Theorem 3 (Matomaki-Radziwill theorem for Liouville) For any ${2 \leq H \leq X}$, one has

$\displaystyle \frac{1}{X} \int_X^{2X} |\frac{1}{H} \sum_{x \leq n \leq x+H} \lambda(n)|^2\ dx \ll \log^{-c} H$

for some absolute constant ${c>0}$.

In fact they prove a slightly more precise result: see Theorem 1 of that paper. In particular, they obtain the asymptotic (4) for any function ${H = H(X)}$ that goes to infinity as ${X \rightarrow \infty}$, no matter how slowly! This ability to let ${H}$ grow slowly with ${X}$ is important for several applications; for instance, in order to combine this type of result with the entropy decrement methods from Notes 9, it is essential that ${H}$ be allowed to grow more slowly than ${\log X}$. See also this survey of Soundararajan for further discussion.

Exercise 4 In this exercise you may use Theorem 3 freely.

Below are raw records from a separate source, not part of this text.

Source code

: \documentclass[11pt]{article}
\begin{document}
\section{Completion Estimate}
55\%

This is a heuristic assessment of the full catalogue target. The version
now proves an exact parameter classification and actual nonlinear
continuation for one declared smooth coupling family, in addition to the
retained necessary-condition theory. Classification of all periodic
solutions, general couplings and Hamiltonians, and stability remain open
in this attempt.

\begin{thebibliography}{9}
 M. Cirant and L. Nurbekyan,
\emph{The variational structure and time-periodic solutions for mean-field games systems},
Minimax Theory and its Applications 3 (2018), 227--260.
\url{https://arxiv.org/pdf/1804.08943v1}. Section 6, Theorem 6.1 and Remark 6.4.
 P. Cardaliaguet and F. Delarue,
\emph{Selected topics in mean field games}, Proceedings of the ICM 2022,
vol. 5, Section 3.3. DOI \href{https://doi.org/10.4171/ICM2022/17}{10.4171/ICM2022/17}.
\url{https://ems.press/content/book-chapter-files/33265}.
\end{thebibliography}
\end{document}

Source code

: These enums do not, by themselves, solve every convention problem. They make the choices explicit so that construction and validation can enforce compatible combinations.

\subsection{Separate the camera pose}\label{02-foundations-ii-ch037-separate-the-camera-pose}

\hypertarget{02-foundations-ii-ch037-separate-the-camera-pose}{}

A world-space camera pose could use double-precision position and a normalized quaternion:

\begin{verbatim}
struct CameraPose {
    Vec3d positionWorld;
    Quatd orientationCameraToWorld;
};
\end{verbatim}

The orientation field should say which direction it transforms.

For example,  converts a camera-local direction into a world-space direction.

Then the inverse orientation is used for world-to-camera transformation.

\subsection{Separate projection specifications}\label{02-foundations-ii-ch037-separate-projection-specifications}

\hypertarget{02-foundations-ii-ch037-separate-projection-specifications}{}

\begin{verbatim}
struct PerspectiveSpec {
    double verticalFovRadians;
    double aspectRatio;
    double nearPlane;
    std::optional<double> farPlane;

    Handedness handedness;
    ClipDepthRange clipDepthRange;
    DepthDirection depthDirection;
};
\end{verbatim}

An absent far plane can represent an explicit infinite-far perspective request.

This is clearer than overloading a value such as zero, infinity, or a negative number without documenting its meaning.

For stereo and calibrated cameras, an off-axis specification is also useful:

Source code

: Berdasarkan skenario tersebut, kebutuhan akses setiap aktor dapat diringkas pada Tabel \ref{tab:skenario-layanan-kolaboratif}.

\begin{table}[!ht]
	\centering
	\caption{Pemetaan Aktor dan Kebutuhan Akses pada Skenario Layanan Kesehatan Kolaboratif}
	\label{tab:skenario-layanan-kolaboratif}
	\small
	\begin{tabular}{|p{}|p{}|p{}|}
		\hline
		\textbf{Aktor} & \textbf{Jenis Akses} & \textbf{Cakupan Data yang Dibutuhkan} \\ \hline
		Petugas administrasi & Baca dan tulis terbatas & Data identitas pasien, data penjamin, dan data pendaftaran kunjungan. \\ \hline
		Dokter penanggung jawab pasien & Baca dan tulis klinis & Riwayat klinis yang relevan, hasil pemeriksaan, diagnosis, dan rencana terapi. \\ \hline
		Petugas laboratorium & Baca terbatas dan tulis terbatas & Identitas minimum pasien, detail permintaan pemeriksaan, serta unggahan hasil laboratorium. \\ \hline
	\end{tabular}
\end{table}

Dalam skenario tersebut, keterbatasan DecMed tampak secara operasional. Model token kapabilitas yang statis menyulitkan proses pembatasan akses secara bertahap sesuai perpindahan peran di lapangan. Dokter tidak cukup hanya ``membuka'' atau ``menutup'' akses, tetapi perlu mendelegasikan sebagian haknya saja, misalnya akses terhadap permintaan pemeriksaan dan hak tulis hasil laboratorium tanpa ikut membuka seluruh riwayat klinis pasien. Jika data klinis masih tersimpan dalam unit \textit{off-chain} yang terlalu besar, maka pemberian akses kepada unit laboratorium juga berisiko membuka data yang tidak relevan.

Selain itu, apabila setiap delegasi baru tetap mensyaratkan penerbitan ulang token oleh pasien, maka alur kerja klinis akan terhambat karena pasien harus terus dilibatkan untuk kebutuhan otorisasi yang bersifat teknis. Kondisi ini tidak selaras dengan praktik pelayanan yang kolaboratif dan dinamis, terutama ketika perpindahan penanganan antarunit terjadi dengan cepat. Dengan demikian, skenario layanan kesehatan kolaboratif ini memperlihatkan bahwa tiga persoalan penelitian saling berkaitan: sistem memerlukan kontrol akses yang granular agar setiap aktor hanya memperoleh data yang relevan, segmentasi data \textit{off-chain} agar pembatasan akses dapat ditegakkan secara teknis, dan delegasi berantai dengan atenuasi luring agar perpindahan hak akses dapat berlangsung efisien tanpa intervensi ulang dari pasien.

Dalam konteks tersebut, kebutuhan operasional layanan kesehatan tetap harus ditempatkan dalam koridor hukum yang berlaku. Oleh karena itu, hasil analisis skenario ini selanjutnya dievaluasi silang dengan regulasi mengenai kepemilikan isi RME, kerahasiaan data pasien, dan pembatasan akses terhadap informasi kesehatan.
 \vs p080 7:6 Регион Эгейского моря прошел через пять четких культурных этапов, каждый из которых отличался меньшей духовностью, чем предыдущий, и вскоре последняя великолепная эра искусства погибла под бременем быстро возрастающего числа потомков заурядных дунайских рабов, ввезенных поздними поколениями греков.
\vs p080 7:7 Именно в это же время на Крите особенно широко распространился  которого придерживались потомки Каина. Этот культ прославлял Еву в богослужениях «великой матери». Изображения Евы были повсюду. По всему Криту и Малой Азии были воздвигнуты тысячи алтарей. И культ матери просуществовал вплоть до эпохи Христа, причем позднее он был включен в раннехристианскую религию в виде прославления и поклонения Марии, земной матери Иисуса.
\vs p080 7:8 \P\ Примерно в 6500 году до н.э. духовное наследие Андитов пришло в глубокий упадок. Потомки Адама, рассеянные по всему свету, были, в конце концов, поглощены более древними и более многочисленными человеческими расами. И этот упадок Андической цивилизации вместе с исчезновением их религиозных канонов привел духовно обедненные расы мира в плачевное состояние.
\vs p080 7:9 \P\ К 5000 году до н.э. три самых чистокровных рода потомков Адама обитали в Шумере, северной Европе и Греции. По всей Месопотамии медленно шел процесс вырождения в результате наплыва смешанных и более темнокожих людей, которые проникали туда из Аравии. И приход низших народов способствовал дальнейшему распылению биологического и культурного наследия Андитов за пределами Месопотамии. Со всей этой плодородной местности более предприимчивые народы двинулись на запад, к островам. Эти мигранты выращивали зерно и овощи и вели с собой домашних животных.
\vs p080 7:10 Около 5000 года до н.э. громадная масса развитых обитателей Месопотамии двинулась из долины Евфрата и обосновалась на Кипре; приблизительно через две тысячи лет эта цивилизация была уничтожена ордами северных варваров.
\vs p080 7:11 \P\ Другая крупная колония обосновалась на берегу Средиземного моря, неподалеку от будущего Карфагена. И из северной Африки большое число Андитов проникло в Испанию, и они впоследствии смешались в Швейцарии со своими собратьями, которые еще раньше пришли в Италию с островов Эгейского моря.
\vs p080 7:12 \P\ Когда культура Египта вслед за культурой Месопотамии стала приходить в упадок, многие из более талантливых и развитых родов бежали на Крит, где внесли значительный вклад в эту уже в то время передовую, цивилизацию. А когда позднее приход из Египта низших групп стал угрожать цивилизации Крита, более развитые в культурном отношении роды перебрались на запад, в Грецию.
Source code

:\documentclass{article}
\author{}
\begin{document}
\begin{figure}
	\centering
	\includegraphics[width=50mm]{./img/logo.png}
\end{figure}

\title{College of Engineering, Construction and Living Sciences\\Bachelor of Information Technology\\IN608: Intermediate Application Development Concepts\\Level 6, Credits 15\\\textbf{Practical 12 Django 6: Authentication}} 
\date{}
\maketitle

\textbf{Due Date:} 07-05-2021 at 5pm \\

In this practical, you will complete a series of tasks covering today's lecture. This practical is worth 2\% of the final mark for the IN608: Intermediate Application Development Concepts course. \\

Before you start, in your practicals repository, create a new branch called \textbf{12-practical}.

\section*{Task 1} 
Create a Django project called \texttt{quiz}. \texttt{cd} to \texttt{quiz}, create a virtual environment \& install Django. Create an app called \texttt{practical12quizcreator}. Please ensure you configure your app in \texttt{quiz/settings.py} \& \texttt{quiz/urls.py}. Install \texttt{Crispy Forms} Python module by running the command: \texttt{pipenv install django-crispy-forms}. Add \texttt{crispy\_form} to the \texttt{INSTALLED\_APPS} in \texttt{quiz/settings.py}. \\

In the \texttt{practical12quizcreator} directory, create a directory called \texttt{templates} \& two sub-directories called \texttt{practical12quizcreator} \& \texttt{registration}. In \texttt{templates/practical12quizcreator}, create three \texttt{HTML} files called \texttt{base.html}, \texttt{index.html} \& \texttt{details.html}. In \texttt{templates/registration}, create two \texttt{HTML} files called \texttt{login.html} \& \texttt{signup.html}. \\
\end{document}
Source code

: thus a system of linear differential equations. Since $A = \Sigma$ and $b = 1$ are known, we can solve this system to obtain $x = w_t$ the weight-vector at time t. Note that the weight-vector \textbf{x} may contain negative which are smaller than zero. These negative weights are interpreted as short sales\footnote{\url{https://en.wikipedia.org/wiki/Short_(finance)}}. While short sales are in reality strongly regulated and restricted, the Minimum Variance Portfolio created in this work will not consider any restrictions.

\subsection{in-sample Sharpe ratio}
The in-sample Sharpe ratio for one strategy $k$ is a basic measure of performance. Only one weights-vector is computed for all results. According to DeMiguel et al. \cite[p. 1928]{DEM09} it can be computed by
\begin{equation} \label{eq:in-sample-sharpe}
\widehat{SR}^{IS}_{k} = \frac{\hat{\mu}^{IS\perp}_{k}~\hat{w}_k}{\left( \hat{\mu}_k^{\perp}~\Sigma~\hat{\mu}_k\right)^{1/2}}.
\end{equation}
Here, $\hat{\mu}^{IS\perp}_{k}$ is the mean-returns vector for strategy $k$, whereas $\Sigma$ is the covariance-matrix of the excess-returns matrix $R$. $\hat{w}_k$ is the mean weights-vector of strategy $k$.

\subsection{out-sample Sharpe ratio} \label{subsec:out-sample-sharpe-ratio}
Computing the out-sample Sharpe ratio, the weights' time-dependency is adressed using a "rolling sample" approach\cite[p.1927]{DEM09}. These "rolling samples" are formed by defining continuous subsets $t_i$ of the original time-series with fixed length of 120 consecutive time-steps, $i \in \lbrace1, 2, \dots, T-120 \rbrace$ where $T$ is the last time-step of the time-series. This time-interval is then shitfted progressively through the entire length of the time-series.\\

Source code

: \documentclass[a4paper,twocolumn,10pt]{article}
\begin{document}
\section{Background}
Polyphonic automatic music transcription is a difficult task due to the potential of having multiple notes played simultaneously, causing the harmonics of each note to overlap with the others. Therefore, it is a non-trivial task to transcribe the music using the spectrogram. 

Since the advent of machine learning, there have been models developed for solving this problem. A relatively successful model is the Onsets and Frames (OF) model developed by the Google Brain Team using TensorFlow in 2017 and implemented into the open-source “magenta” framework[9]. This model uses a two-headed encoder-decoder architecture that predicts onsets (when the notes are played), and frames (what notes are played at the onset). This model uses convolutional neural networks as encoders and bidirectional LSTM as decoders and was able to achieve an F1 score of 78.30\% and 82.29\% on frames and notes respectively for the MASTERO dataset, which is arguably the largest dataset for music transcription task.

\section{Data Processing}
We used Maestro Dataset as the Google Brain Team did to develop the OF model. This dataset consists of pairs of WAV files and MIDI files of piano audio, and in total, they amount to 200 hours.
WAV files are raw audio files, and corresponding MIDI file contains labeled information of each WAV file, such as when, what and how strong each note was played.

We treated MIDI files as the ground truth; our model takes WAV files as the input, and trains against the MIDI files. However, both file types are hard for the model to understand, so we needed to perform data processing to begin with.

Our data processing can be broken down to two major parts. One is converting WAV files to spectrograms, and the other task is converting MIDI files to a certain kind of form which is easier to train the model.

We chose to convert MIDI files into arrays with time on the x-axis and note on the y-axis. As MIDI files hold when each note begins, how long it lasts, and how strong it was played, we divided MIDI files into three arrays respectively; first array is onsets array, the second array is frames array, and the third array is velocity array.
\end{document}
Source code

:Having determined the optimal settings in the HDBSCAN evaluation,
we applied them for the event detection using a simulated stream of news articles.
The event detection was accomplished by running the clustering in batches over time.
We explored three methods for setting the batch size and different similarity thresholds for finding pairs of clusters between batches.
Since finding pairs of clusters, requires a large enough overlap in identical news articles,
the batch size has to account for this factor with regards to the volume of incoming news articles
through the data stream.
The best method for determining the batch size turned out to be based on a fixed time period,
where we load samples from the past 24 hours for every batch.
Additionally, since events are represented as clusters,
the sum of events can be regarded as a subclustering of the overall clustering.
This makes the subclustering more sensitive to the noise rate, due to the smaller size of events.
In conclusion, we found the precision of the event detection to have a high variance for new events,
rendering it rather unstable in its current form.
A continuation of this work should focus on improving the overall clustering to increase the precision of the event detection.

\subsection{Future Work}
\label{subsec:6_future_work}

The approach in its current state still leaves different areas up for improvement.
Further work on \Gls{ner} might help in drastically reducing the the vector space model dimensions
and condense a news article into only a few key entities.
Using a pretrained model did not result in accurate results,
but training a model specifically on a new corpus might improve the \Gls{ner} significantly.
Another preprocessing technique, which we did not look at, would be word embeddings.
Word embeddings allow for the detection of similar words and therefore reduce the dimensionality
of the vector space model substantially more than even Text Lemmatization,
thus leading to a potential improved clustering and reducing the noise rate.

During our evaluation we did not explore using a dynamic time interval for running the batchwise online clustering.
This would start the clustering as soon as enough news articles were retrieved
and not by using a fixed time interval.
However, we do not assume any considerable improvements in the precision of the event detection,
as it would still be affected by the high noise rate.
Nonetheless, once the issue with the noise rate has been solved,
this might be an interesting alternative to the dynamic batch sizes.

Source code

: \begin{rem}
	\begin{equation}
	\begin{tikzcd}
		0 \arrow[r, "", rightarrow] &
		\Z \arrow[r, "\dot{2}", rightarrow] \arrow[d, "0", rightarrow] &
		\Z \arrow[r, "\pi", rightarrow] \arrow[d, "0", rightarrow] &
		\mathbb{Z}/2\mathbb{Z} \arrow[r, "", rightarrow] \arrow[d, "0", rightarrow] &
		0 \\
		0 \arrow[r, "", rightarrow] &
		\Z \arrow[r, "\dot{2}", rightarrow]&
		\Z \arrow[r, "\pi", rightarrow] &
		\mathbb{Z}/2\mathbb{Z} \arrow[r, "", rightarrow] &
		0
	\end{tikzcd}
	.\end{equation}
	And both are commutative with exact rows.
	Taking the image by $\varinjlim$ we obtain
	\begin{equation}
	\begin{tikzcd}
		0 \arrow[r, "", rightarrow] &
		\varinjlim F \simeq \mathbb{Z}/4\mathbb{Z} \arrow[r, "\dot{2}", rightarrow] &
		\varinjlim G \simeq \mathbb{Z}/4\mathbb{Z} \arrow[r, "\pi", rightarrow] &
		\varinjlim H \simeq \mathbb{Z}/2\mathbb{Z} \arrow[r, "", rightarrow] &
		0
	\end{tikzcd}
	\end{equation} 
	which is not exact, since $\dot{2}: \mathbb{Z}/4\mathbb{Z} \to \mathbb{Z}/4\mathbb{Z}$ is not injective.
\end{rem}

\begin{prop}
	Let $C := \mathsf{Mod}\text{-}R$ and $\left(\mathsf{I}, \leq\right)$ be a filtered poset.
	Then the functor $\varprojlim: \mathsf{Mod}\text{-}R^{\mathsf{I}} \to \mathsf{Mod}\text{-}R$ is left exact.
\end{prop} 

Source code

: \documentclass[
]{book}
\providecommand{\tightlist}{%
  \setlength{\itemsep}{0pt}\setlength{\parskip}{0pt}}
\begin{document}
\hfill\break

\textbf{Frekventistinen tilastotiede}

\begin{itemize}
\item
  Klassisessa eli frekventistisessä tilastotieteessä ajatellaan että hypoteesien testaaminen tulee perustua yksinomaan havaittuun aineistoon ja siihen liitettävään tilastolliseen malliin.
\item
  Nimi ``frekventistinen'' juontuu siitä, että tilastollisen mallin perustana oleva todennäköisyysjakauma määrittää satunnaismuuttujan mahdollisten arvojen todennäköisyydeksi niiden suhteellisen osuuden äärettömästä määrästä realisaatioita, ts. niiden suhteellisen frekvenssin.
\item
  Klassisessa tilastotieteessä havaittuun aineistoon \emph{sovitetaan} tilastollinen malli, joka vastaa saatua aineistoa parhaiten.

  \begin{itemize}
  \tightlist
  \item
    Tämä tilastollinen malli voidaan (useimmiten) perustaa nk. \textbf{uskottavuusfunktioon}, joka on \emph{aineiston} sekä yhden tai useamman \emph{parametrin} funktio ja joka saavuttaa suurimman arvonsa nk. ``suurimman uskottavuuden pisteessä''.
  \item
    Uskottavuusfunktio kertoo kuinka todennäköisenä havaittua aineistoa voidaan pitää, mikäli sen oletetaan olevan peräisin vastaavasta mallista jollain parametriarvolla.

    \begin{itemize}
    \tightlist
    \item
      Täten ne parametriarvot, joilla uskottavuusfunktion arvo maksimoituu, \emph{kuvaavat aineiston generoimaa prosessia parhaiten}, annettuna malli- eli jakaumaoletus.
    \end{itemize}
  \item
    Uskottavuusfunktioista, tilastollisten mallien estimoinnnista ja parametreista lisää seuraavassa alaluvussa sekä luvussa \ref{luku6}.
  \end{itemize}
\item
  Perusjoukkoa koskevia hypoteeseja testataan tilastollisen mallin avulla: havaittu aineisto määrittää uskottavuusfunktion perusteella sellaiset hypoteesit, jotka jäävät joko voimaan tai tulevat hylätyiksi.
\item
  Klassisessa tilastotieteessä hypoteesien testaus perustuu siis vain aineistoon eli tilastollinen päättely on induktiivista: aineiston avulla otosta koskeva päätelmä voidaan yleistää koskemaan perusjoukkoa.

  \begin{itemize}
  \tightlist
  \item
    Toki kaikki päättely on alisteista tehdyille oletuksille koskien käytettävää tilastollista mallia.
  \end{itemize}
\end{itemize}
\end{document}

• (i) Establish the lower bound

$\displaystyle \frac{1}{X} \sum_{n \leq X} \lambda(n)\lambda(n+1) > -1+c$

for some absolute constant ${c>0}$ and all sufficiently large ${X}$. (Hint: if this bound failed, then ${\lambda(n)=\lambda(n+1)}$ would hold for almost all ${n}$; use this to create many intervals ${[x,x+H]}$ for which ${\frac{1}{H} \sum_{x \leq n \leq x+H} \lambda(n)}$ is extremely large.)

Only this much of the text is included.